Eu andava a viajar há cerca de quatro meses. Na minha visão idílica de La Libertad, esta vila em anfiteatro sobre o Pacífico seria um lugar bom para retemperar forças durante um par de semanas.
Já não era. A guerra civil dos anos oitenta acabara com as mansões elegantes, com as ruas sombreadas, com os vendedores de mangas fatiadas a calcorrear a praia e os mariachis nas varandas dos bares. Pelo contrário, a guerra civil deixara a violência social e a criminalidade fácil, depois ainda a miséria de horizontes e por fim a praga do crack, a cocaína dos miseráveis. Cheguei com quatro décadas de atraso a La Libertad. Fiquei na mesma um par de semanas.
O Carlos costumava passar de madrugada, que é a hora de atividade de todos os padeiros no mundo e, no caso concreto dos trópicos, também a hora de atividade de toda a gente, antes do calor se tornar insuportável. Descia a rua da minha pensão com a sua bicicleta, anunciava-se com uma corneta artesanal, expunha o pão no cesto de verga aparafusado no guiador. Eu comprava-lhe algumas carcaças mais por nostalgia do pequeno-almoço português do que por apetite ou oportunidade. Ao fim de três dias éramos amigos. Ao fim de cinco conheci a sua família, mulher e cinco filhos; e a sua casa, uma divisão de zinco que em Portugal seria útil apenas para guardar ferramentas de uma obra.
O forno estava a céu aberto, a “casa” inclinava-se sobre as margens de um ribeiro que com a época das chuvas costumava transbordar, a temperatura debaixo e dentro das chapas de zinco que eram o telhado e as paredes rondaria a do Inferno, um dos filhos encontrava-se doente, outros dois olhavam-me tementes e pasmados, os restantes estavam na escola. No centro da divisão erguia-se uma máquina de amassar farinha, a mais importante peça do agregado familiar.
O velho provérbio chinês
“Não dês um peixe a um homem, ensina-o a pescar”, é apontado como um bom exemplo da antiga e sensata sabedoria oriental.

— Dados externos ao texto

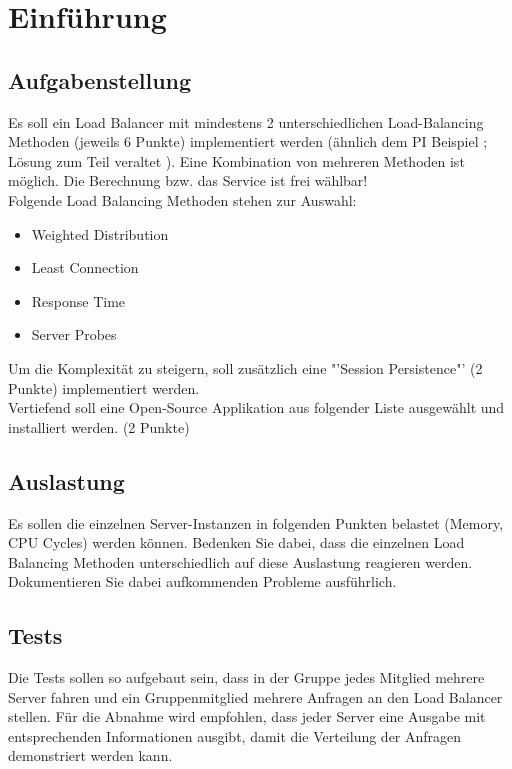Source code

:\documentclass[letterpaper, 12pt]{article}
\let\tempsection\section
\renewcommand\section[1]{\vspace{-0.3cm}\tempsection{#1}\vspace{-0.3cm}}
\let\tempsubsection\subsection
\renewcommand\subsection[1]{\vspace{0cm}\tempsubsection{#1}\vspace{0cm}}
\begin{document}
\parindent 0pt
\parskip 6pt



\clearpage
\thispagestyle{empty}
\tableofcontents

\newpage
{}
\pagestyle{fancy}

\section{Einführung}
\label{sec:Einführung}
\subsection{Aufgabenstellung}
\label{sec:Aufgabenstellung}
Es soll ein Load Balancer mit mindestens 2 unterschiedlichen Load-Balancing Methoden (jeweils 6 Punkte) implementiert werden (ähnlich dem PI Beispiel \cite{Angabe1}; Lösung zum Teil veraltet \cite{Angabe2}). Eine Kombination von mehreren Methoden ist möglich. Die Berechnung bzw. das Service ist frei wählbar! \\
Folgende Load Balancing Methoden stehen zur Auswahl:
\begin{itemize}
	\item Weighted Distribution
	\item Least Connection
	\item Response Time
	\item Server Probes
\end{itemize}
Um die Komplexität zu steigern, soll zusätzlich eine "'Session Persistence"' (2 Punkte) implementiert werden. \\
Vertiefend soll eine Open-Source Applikation aus folgender Liste ausgewählt und installiert werden. (2 Punkte)\cite{Angabe3}

\subsection{Auslastung}
\label{sec:Auslastung}
Es sollen die einzelnen Server-Instanzen in folgenden Punkten belastet (Memory, CPU Cycles) werden können.
Bedenken Sie dabei, dass die einzelnen Load Balancing Methoden unterschiedlich auf diese Auslastung reagieren werden. Dokumentieren Sie dabei aufkommenden Probleme ausführlich.

\subsection{Tests}
\label{sec:Tests}
Die Tests sollen so aufgebaut sein, dass in der Gruppe jedes Mitglied mehrere Server fahren und ein Gruppenmitglied mehrere Anfragen an den Load Balancer stellen. Für die Abnahme wird empfohlen, dass jeder Server eine Ausgabe mit entsprechenden Informationen ausgibt, damit die Verteilung der Anfragen demonstriert werden kann.
\end{document}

Talvez o seja, lá; mas aqui, no Ocidente é certamente uma sabedoria simplista e inadequada, pelo menos no que diz respeito às nossas tentativas nem sempre desinteressadas de ajudar os países do chamado Terceiro Mundo. Viajando por esse terceiro mundo, apercebo-me que a ajuda é geralmente mal direcionada, desnecessária, desinformada e nos piores dos casos, corrompida.

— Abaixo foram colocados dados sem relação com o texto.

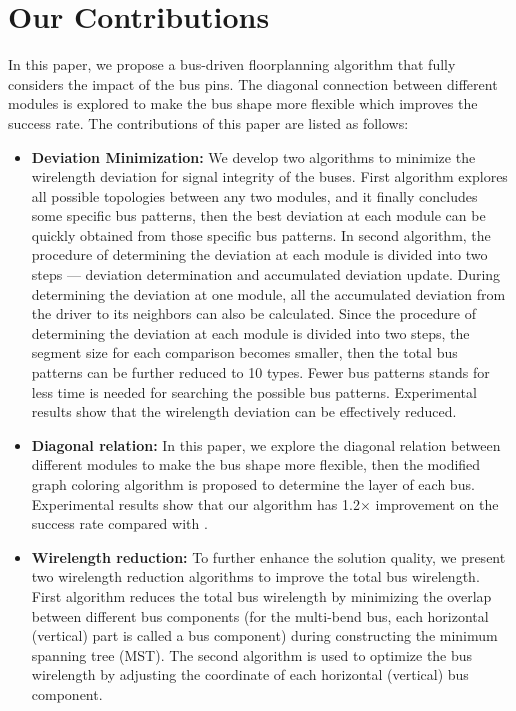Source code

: \section{Our Contributions}
\label{sec::Our Contributions}
In this paper, we propose a bus-driven
floorplanning algorithm that fully considers the impact of the
bus pins. The diagonal connection between
different modules is explored to make the bus shape more flexible which improves
the success rate.
The contributions of this paper are listed as follows:\\
\begin{itemize}
\item \textbf{Deviation Minimization:}
We develop two algorithms to
minimize the wirelength deviation for signal integrity of the buses.
First algorithm explores all possible topologies between any two modules,
and it finally concludes some specific bus patterns,
then the best deviation at each module can be quickly obtained from
those specific bus patterns.
In second algorithm, the procedure of determining the deviation at
each module is divided into two steps --- deviation determination and
accumulated deviation update.
During determining the deviation at one module, all the accumulated deviation
from the driver to its neighbors can also be calculated.
Since the procedure of determining the deviation at each module
is divided into two steps, the segment size for each comparison
becomes smaller, then the total bus patterns can be further reduced to 10 types.
Fewer bus patterns stands for less time is needed for searching the possible bus patterns.
Experimental results show that the wirelength deviation can be effectively reduced.

\item \textbf{Diagonal relation:}
In this paper, we explore the diagonal relation between different
modules to make the bus shape more flexible, then the modified
graph coloring algorithm is proposed to determine the layer of each
bus. Experimental results show that our algorithm has
1.2$\times$ improvement on the success rate compared with
\cite{Ma08}.

\item \textbf{Wirelength reduction:}
To further enhance the solution quality, we present two wirelength
reduction algorithms to improve the total bus wirelength.
First algorithm reduces the total bus wirelength by minimizing the
overlap between different bus components
(for the multi-bend bus, each horizontal (vertical) part is called a bus component)
during constructing the minimum spanning tree (MST).
The second algorithm is used to optimize the bus wirelength by
adjusting the coordinate of each horizontal (vertical) bus component.
\end{itemize}

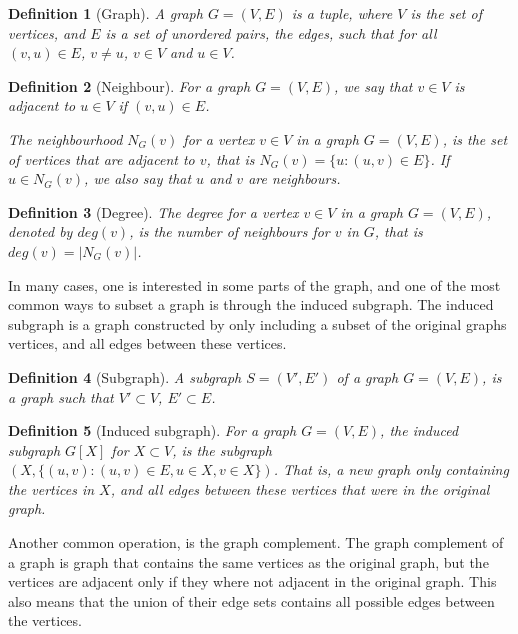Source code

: \documentclass[a4paper]{article}
\newtheorem{definition}{Definition}[section]
\begin{document}
\begin{definition}[Graph]
    A graph $G = (V,E)$ is a tuple, where $V$ is the set of vertices, and $E$ is
    a set of unordered pairs, the edges, such that for all $(v,u) \in E$,
    $v \neq u$, $v \in V$ and $u \in V$.
\end{definition}
\begin{definition}[Neighbour]
    For a graph $G = (V,E)$, we say that $v \in V$ is adjacent to 
    $u \in V$ if $(v,u) \in E$. 

    The neighbourhood $N_G(v)$ for a vertex $v \in V$ in a graph $G = (V,E)$,
    is the set of vertices that are adjacent to $v$, that is 
    $N_G(v) = \{u : (u,v) \in E \}$. If $u \in N_G(v)$, we also say
    that $u$ and $v$ are neighbours.
\end{definition}
\begin{definition}[Degree]
    The degree for a vertex $v \in V$ in a graph $G = (V,E)$, denoted by 
    $deg(v)$, is the number of neighbours for $v$ in $G$, that is 
    $deg(v) = |N_G(v)|$.
\end{definition}

In many cases, one is interested in some parts of the graph, and one of the
most common ways to subset a graph is through the induced subgraph. The induced
subgraph is a graph constructed by only including a subset of the original
graphs vertices, and all edges between these vertices.

\begin{definition}[Subgraph]
    A subgraph $S = (V',E')$ of a graph $G = (V,E)$, is a graph such that
    $V' \subset V$, $E' \subset E$.
\end{definition}

\begin{definition}[Induced subgraph]
    
    For a graph $G = (V,E)$, the induced subgraph $G[X]$ for $X \subset V$, is
    the subgraph $(X,\{(u,v) : (u,v) \in E, u \in X,v \in X\})$. That
    is, a new graph only containing the vertices in $X$, and all edges between
    these vertices that were in the original graph.

\end{definition}

Another common operation, is the graph complement. The graph complement of a
graph is graph that contains the same vertices as the original graph, but the
vertices are adjacent only if they where not adjacent in the original graph.
This also means that the union of their edge sets contains all possible edges
between the vertices.
\end{document}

Com as viagens, tornei-me cada vez mais cético sobre os méritos dessa ajuda, compreendendo que cinquenta anos de donativos, cooperação, voluntariado e intervenção provocaram resultados bem pouco satisfatórios e muitas vezes consequências paralelas que apenas adiaram a resolução de problemas crónicos do subdesenvolvimento. Um caso gritante é o do Laos, em que um regime semiditatorial vai mantendo o país na tabela planetária dos mais subdesenvolvidos para que os donativos internacionais, que são a principal fonte de rendimentos da nação, continuem a fluir. A atualização do provérbio oriental devia soar a algo como “Não dês um peixe a um homem, vê como ele pesca na sua parte do mundo, e percebe o que lhe faz falta para pescar melhor “. Claro que isso pressupõe ir conhecer bem o dito homem, e o “território” onde ele pesca… coisa que os doadores internacionais nem sempre fazem. No caso concreto de cada um de nós, cada vez que quisermos contribuir para algum projeto, voluntariado, ONG, o que eu aconselho sempre é: “perceber bem a finalidade da nossa doação”.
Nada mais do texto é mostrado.